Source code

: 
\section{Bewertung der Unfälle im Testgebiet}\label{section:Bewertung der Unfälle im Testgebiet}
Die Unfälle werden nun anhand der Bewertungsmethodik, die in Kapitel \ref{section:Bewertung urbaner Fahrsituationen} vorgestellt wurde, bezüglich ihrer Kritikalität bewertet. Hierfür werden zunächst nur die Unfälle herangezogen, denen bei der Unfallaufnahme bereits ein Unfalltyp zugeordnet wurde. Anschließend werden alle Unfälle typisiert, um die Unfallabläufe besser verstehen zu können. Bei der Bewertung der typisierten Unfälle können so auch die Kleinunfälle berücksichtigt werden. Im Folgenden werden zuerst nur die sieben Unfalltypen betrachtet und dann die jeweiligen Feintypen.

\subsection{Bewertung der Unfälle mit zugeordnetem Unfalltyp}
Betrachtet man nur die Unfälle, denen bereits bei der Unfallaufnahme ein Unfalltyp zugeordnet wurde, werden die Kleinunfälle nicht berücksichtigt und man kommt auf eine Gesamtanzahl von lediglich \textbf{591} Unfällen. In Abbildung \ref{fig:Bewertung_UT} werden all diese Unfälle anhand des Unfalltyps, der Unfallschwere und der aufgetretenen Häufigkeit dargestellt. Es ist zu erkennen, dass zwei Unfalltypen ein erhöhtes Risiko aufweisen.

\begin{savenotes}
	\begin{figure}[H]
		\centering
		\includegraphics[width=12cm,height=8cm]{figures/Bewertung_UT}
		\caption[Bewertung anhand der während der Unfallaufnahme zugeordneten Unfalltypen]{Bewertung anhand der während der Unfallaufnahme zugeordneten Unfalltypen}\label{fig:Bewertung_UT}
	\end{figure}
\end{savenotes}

---

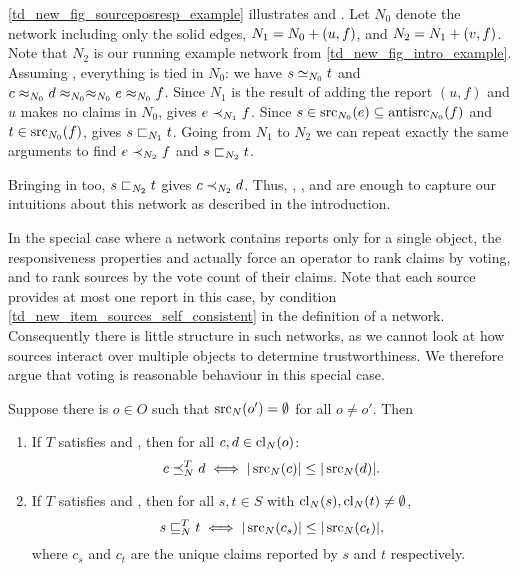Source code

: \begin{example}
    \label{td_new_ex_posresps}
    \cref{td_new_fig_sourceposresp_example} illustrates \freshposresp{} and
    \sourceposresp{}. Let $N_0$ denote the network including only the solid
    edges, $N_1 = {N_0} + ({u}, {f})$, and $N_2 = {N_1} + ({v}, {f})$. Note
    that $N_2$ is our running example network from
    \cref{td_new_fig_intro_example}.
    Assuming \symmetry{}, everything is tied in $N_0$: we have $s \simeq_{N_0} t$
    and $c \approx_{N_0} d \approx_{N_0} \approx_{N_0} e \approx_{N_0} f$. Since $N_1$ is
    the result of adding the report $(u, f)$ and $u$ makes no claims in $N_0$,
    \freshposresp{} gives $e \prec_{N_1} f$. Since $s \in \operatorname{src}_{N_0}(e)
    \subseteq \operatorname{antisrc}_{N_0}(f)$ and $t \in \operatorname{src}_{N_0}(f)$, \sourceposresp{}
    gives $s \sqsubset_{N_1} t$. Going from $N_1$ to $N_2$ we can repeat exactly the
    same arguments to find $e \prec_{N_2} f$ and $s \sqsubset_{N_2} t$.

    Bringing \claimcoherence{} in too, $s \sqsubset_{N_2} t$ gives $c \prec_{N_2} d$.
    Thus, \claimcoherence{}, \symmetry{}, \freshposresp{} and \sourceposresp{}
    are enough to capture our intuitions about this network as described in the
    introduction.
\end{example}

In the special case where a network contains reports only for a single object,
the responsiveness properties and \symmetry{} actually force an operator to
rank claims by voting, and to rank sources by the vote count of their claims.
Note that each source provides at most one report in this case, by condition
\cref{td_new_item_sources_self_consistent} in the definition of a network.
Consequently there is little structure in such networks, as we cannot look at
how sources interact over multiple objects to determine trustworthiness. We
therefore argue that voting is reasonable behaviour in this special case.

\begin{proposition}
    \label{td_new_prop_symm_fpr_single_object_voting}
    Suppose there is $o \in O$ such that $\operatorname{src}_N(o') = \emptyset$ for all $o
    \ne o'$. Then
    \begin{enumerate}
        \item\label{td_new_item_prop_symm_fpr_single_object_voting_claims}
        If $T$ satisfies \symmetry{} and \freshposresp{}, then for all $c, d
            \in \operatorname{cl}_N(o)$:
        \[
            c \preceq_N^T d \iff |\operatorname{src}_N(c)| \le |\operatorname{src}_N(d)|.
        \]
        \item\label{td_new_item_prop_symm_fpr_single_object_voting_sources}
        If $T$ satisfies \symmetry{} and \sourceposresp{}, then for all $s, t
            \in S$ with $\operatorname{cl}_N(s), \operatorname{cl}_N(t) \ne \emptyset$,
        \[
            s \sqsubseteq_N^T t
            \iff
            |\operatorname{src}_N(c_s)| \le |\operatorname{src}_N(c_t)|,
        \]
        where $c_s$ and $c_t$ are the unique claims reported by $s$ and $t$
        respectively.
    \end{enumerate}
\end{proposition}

---

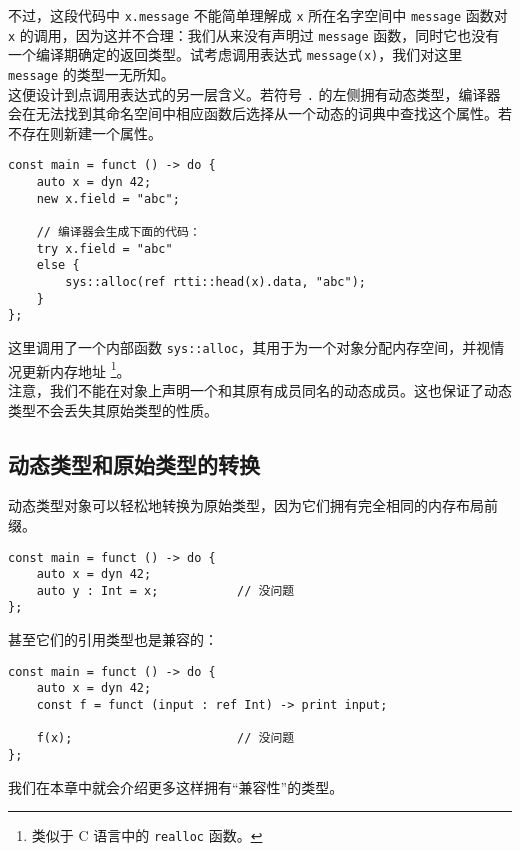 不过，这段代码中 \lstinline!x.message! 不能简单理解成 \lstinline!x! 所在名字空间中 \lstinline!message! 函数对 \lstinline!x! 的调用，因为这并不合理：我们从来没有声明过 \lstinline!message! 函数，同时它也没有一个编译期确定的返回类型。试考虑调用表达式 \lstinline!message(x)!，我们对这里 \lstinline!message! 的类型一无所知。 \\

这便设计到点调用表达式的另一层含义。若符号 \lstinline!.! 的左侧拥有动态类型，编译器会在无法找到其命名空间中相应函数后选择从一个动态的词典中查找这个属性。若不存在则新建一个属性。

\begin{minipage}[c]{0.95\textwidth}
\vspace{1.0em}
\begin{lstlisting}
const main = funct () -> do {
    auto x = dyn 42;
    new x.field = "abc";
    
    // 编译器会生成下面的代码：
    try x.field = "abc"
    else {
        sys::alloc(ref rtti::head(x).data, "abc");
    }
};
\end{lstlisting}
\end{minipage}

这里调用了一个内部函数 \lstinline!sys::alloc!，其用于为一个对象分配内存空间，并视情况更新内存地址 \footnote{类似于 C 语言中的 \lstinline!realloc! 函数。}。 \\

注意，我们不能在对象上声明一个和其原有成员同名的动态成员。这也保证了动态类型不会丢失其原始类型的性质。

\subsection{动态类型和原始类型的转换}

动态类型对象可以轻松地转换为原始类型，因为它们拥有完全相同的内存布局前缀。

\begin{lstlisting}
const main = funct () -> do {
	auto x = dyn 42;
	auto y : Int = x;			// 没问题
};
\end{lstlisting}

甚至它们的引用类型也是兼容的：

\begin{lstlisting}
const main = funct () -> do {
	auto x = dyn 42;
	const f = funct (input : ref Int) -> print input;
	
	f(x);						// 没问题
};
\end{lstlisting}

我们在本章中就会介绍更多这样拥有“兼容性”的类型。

§ **About this exercise**: Pull together all lines from the data that mention the word "proposition".

§ **Output of the exercise**:
\begin{proposition}
\end{proposition}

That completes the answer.